I rise to speak in support of amendment 12, moved by my right hon. Friend the Member for East Ham (Stephen Timms). The proposals to cut the real income of the poorest are ugly and unjust. I am pleased that the Secretary of State is in his place on the Front Bench. He frequently parades his Christian beliefs, so I shall begin by quoting from the Churches Regional Commission report, “Am I My Brother’s Keeper?”, which states that the switch in indexation

“represents an on-going erosion…effectively ratcheting up poverty long into the future.”

By 2015, the effect of 1% indexation compared with indexation in line with the CPI to a person on JSA or ESA will be a loss of £156 a year; that is a 4% cut in real terms for those least able to afford it. If the Office for Budget Responsibility’s inflation forecast is wrong, the situation could be even worse.

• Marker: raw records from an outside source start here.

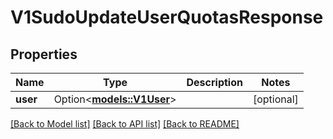 # V1SudoUpdateUserQuotasResponse

## Properties

Name | Type | Description | Notes
------------ | ------------- | ------------- | -------------
**user** | Option<[**models::V1User**](v1User.md)> |  | [optional]

[[Back to Model list]](../README.md#documentation-for-models) [[Back to API list]](../README.md#documentation-for-api-endpoints) [[Back to README]](../README.md)


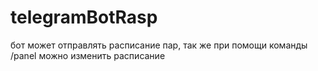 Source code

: # telegramBotRasp
бот может отправлять расписание пар, так же при помощи команды /panel можно изменить расписание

As we consider the Bill we need to look across at all the changes that the Government are making—we cannot look at this measure in isolation. To see the impact it will have on people, we need to look across the board. I now receive a lot of correspondence from constituents on ESA, who are particularly badly hit. I want to tell the House about one person. Her £66 a week rent is paid by housing benefit. In April, her benefit will go up to £71.70. Out of that, she pays £10 a week for electricity, and £6 a week for water rates. Like many of my constituents, she still uses coal for heating, and three bags of coal—just to inform the Minister, because I do not suppose he is up with coal prices—will cost her £19.50 a week. Her return bus fare to the town—she lives in a village—is £4 a week, and her bedroom tax is £9.24 a week. All of that will leave her with £22.96 for food, cleaning, all household goods and clothes. I submit that even the hon. Member for Gloucester (Richard Graham) could not live on £22.96 a week. If he actually considered the sums of money that ordinary people will be expected to live on, he would understand the outrage we on this side of the House feel at the continuous erosion of the social security net.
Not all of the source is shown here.